**What you should do**
Give back every line of the data, transcribed exactly.

☆ ☆ ☆

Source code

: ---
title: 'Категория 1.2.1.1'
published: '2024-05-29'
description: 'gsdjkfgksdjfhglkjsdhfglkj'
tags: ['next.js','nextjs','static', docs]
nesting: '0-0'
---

☆ ☆ ☆

**Solution to this problem**
Source code

: ---
title: 'Категория 1.2.1.1'
published: '2024-05-29'
description: 'gsdjkfgksdjfhglkjsdhfglkj'
tags: ['next.js','nextjs','static', docs]
nesting: '0-0'
---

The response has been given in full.